> **Task goal**: Repeat every line that appears below, with nothing altered.

> **Records**:
□ □ □ □ □ □ □
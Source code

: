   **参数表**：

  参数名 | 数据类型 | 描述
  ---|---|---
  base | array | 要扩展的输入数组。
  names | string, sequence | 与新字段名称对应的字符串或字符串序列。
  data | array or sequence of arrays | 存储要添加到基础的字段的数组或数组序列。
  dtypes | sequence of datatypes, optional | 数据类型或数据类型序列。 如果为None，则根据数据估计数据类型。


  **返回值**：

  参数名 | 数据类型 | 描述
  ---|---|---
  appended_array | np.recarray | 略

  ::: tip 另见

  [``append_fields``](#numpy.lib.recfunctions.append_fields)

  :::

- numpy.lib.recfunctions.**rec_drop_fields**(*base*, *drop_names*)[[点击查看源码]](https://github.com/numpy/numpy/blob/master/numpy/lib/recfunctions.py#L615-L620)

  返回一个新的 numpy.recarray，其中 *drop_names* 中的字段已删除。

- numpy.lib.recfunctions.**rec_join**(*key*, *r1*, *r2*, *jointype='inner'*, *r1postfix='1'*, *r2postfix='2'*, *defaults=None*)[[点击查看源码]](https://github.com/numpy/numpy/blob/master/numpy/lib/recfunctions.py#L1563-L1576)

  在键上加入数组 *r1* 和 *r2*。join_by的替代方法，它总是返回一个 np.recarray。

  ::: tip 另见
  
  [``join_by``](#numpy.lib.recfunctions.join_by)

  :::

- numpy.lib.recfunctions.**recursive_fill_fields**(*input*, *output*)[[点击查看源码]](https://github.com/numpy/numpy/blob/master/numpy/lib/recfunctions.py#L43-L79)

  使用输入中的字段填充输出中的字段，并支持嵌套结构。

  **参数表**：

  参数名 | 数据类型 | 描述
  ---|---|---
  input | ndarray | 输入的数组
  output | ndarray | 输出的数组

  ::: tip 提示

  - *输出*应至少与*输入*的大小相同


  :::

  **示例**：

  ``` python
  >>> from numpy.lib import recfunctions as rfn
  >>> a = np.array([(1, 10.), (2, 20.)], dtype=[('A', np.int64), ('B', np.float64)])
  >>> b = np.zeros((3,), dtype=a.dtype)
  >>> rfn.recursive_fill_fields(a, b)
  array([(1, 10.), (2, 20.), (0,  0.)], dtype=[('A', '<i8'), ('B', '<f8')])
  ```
□ □ □ □ □ □ □
> **Written response**:
Source code

:   **参数表**：

  参数名 | 数据类型 | 描述
  ---|---|---
  base | array | 要扩展的输入数组。
  names | string, sequence | 与新字段名称对应的字符串或字符串序列。
  data | array or sequence of arrays | 存储要添加到基础的字段的数组或数组序列。
  dtypes | sequence of datatypes, optional | 数据类型或数据类型序列。 如果为None，则根据数据估计数据类型。


  **返回值**：

  参数名 | 数据类型 | 描述
  ---|---|---
  appended_array | np.recarray | 略

  ::: tip 另见

  [``append_fields``](#numpy.lib.recfunctions.append_fields)

  :::

- numpy.lib.recfunctions.**rec_drop_fields**(*base*, *drop_names*)[[点击查看源码]](https://github.com/numpy/numpy/blob/master/numpy/lib/recfunctions.py#L615-L620)

  返回一个新的 numpy.recarray，其中 *drop_names* 中的字段已删除。

- numpy.lib.recfunctions.**rec_join**(*key*, *r1*, *r2*, *jointype='inner'*, *r1postfix='1'*, *r2postfix='2'*, *defaults=None*)[[点击查看源码]](https://github.com/numpy/numpy/blob/master/numpy/lib/recfunctions.py#L1563-L1576)

  在键上加入数组 *r1* 和 *r2*。join_by的替代方法，它总是返回一个 np.recarray。

  ::: tip 另见
  
  [``join_by``](#numpy.lib.recfunctions.join_by)

  :::

- numpy.lib.recfunctions.**recursive_fill_fields**(*input*, *output*)[[点击查看源码]](https://github.com/numpy/numpy/blob/master/numpy/lib/recfunctions.py#L43-L79)

  使用输入中的字段填充输出中的字段，并支持嵌套结构。

  **参数表**：

  参数名 | 数据类型 | 描述
  ---|---|---
  input | ndarray | 输入的数组
  output | ndarray | 输出的数组

  ::: tip 提示

  - *输出*应至少与*输入*的大小相同


  :::

  **示例**：

  ``` python
  >>> from numpy.lib import recfunctions as rfn
  >>> a = np.array([(1, 10.), (2, 20.)], dtype=[('A', np.int64), ('B', np.float64)])
  >>> b = np.zeros((3,), dtype=a.dtype)
  >>> rfn.recursive_fill_fields(a, b)
  array([(1, 10.), (2, 20.), (0,  0.)], dtype=[('A', '<i8'), ('B', '<f8')])
  ```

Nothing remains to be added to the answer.